Hz. Peygamber (sav)’in, günah dumanlarıyla boğulmuş gönüllere semâvî bir pencere açıp da, taze nefesler sunan: “Şefaatim ümmetimden büyük günah işlemiş olanlar içindir” beyânındaki inceliği kavramak lâzımdı...

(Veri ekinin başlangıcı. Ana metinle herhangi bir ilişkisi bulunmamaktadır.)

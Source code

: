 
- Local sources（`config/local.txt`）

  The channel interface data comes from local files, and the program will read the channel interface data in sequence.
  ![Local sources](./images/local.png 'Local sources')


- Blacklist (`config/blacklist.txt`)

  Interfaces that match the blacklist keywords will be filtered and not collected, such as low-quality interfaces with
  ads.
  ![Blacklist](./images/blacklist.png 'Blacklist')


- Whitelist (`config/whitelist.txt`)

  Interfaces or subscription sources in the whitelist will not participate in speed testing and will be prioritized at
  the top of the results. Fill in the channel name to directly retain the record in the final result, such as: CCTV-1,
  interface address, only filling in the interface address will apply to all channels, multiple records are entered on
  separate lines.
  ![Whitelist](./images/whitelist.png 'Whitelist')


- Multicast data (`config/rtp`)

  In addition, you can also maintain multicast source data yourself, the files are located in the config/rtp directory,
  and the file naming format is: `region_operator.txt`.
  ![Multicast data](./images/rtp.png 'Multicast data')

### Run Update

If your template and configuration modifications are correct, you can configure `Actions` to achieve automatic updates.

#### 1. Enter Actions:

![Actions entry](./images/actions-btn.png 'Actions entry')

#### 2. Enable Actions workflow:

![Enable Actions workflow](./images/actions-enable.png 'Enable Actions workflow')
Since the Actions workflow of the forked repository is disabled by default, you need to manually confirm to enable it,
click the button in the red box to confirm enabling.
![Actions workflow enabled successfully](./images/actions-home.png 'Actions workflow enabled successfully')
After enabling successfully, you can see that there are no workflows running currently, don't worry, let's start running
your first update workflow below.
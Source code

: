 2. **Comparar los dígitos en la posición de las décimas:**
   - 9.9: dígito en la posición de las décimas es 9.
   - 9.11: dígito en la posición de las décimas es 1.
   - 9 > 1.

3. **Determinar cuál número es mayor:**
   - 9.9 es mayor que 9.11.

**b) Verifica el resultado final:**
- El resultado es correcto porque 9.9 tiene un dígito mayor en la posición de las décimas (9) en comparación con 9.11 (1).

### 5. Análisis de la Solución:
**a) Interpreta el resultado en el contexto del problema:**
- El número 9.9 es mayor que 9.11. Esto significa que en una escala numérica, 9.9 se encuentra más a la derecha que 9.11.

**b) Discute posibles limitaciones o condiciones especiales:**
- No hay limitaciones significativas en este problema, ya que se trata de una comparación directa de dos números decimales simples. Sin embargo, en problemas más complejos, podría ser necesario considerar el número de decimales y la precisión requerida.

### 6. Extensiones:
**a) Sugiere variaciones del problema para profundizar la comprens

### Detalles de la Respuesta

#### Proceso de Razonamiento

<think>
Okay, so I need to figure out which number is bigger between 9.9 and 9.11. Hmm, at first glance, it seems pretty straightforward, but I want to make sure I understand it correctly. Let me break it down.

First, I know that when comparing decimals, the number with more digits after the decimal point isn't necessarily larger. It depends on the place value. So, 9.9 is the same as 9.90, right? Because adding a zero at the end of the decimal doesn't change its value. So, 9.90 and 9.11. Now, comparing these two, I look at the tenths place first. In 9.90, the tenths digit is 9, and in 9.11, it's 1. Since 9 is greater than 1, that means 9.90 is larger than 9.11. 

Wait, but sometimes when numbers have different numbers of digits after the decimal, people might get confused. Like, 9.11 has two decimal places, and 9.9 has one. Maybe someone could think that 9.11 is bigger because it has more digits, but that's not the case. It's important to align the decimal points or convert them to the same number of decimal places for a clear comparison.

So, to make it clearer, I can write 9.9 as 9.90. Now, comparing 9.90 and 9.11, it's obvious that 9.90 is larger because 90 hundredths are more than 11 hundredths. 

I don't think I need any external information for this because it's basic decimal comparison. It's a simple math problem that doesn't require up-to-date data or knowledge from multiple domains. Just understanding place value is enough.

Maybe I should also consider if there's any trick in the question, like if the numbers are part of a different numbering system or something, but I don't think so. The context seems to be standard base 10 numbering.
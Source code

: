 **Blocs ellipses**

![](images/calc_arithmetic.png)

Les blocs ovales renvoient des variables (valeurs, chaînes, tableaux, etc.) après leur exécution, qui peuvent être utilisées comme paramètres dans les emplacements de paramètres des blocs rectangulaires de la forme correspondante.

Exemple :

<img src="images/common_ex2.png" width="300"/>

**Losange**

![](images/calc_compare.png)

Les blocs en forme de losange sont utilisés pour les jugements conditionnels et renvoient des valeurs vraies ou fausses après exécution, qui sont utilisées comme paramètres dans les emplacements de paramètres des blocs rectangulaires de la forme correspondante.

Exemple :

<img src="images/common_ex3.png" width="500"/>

Hz. Peygamber (sav)’in, günah dumanlarıyla boğulmuş gönüllere semâvî bir pencere açıp da, taze nefesler sunan: “Şefaatim ümmetimden büyük günah işlemiş olanlar içindir” beyânındaki inceliği kavramak lâzımdı. Allah Rasûlü (sav)’in günahkârlara karşı bu tavır ve ifadesini, Hz. Mevlânâ ne güzel îzâh eder:
“İlaç, iyileştirmek için, hasta ve yaralı kimseler arar. Nerede bir dert varsa, devâ oraya gider. Nerede alçak ve çukur yer varsa, su oraya akar.”
“Sana merhamet suyu gerekliyse, sen de böyle yap!”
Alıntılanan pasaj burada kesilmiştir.